@timandes this is an interesting one. The reason we don’t put the iterator at the bottom of the block is that, earlier on in the block, we continue the loop if the number is not a prime number. If we don’t decrement the value of i first, this would result in us continually running the isPrime() function on a non-prime number, then continuing, then doing it again, forever. An infinite loop, in effect.
So therefore this fixes that:
while(i > 2) {
i--;
if(!isPrime(i)) {
continue;
}
para.textContent += `${i} `;
}
I’ve changed the exit condition to > 2. Because the lowest prime number is 2 — 1 and 0 don’t count as prime numbers! I’ve updated this in the question already.
Now, strictly speaking, the above answer is still a bit shonky, as we are reducing the value of i immediately before we actually do anything to it, so therefore 500 gets skipped completely. This doesn’t matter for the purposes of this code, because we know 500 is not a prime number, but it’s not a very good practice.

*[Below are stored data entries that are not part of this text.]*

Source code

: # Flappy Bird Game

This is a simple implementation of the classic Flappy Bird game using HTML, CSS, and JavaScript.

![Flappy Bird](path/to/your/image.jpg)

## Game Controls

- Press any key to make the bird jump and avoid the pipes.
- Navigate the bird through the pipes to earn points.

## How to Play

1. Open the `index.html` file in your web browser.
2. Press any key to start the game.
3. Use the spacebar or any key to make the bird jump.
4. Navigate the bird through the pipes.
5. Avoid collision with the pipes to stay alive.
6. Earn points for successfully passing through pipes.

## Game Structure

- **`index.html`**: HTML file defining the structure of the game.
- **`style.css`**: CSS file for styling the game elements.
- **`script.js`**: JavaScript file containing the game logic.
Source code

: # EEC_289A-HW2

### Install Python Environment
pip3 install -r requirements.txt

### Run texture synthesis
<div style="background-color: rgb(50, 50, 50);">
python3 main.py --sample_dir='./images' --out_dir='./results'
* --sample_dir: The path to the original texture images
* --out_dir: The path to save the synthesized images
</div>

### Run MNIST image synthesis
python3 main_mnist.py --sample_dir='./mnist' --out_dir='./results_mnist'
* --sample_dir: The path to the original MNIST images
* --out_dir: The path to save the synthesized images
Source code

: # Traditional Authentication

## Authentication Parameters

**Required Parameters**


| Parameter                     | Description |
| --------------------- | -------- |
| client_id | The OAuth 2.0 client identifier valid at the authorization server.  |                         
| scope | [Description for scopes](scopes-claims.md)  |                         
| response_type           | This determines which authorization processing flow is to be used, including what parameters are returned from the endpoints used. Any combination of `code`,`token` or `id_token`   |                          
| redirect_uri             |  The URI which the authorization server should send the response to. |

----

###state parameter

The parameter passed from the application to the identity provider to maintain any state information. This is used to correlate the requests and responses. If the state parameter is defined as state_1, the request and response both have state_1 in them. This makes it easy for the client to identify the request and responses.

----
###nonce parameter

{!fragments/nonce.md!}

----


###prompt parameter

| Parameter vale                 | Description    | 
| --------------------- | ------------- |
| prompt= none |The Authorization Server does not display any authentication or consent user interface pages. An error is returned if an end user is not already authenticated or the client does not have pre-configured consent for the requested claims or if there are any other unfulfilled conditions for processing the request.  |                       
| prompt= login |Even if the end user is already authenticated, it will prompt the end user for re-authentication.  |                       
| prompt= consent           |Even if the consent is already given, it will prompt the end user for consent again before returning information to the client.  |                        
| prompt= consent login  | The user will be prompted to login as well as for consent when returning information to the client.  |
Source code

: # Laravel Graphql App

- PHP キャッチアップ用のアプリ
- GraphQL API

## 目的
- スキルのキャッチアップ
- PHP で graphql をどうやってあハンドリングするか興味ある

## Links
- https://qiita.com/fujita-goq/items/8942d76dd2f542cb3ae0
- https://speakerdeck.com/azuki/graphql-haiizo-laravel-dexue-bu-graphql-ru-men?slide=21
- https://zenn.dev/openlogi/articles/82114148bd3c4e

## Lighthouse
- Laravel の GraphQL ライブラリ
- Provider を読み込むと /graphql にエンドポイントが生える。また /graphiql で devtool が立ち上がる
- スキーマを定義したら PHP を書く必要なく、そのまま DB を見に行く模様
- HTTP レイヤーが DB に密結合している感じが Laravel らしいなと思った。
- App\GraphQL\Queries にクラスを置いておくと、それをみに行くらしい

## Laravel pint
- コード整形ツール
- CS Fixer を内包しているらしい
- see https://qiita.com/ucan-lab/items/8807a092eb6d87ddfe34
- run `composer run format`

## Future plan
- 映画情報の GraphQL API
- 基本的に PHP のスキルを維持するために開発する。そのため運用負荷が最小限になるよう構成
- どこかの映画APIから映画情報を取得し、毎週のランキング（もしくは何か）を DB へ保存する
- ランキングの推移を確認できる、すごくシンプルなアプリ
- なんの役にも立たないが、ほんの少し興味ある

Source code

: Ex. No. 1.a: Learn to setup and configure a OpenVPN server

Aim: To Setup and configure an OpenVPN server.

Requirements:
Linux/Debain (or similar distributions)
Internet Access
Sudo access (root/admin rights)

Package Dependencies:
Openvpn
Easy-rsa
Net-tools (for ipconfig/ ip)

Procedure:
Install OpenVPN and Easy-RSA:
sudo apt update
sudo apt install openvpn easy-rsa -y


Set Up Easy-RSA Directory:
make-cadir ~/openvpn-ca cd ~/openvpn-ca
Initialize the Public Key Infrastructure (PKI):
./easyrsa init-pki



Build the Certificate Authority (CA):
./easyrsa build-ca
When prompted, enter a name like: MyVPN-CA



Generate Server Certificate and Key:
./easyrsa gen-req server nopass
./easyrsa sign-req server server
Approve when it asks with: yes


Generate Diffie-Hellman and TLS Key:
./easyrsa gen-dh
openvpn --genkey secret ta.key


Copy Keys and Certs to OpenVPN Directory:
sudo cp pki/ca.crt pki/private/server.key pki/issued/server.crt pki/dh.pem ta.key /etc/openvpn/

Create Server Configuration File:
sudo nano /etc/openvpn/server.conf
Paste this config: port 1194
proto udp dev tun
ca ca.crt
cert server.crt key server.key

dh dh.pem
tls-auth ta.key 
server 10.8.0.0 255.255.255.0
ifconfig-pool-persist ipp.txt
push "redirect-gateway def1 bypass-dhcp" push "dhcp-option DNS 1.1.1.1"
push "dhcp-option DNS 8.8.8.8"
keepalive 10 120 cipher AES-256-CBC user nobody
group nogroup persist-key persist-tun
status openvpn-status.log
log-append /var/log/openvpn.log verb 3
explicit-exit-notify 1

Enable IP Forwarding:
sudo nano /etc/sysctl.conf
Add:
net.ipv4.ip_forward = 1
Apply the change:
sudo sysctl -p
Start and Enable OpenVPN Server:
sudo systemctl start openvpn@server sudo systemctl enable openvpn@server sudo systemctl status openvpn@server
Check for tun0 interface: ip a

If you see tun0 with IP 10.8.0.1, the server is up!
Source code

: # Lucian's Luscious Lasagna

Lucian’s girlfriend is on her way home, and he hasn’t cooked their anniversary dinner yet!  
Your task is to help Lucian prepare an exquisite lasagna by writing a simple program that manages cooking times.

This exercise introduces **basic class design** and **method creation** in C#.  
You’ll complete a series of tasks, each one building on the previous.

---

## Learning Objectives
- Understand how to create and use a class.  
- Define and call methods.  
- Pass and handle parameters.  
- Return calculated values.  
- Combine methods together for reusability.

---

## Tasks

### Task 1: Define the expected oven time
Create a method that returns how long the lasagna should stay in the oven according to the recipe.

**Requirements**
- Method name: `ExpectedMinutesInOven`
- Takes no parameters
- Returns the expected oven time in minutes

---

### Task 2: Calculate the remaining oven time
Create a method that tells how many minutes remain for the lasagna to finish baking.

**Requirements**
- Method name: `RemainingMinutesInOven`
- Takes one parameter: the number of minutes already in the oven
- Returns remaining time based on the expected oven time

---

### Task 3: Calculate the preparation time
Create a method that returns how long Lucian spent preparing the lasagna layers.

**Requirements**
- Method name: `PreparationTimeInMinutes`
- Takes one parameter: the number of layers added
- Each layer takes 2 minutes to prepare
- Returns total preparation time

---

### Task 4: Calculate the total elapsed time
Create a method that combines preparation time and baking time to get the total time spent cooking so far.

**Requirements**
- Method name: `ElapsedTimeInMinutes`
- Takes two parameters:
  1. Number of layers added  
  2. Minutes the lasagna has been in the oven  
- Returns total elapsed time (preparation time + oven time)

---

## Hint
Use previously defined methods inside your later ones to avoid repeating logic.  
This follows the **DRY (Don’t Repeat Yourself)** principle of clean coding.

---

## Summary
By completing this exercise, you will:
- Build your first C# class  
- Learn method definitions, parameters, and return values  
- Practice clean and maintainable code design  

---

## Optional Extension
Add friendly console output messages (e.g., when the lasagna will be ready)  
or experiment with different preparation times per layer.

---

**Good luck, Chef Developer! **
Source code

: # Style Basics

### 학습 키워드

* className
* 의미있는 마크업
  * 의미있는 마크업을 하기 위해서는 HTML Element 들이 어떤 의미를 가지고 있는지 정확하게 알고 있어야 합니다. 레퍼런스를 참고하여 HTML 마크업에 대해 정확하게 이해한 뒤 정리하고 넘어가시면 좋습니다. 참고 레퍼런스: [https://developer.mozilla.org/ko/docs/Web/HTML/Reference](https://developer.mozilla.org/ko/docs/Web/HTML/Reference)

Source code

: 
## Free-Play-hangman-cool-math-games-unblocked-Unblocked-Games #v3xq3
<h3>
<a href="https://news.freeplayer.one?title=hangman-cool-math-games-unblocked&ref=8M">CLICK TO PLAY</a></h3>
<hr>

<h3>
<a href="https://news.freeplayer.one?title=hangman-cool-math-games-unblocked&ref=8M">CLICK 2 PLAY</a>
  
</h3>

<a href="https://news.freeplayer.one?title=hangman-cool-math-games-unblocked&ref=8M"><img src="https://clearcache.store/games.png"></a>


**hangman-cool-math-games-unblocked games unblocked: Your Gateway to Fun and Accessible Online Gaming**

In addition, you end up outputting 1 if you do i >= 2, which is the range we are told to work between, so therefore you have to end up putting i > 2. to make it work. But this is not very intuitive.
So therefore a better answer would be this:
while(i >= 2) {
if(!isPrime(i)) {
i--;
continue;
}
para.textContent += `${i} `;
i--;
}
It is difficult to write it more elegantly, because in the if block, the i-- has to come before the continue, otherwise we break out of the loop iteration and i-- never runs.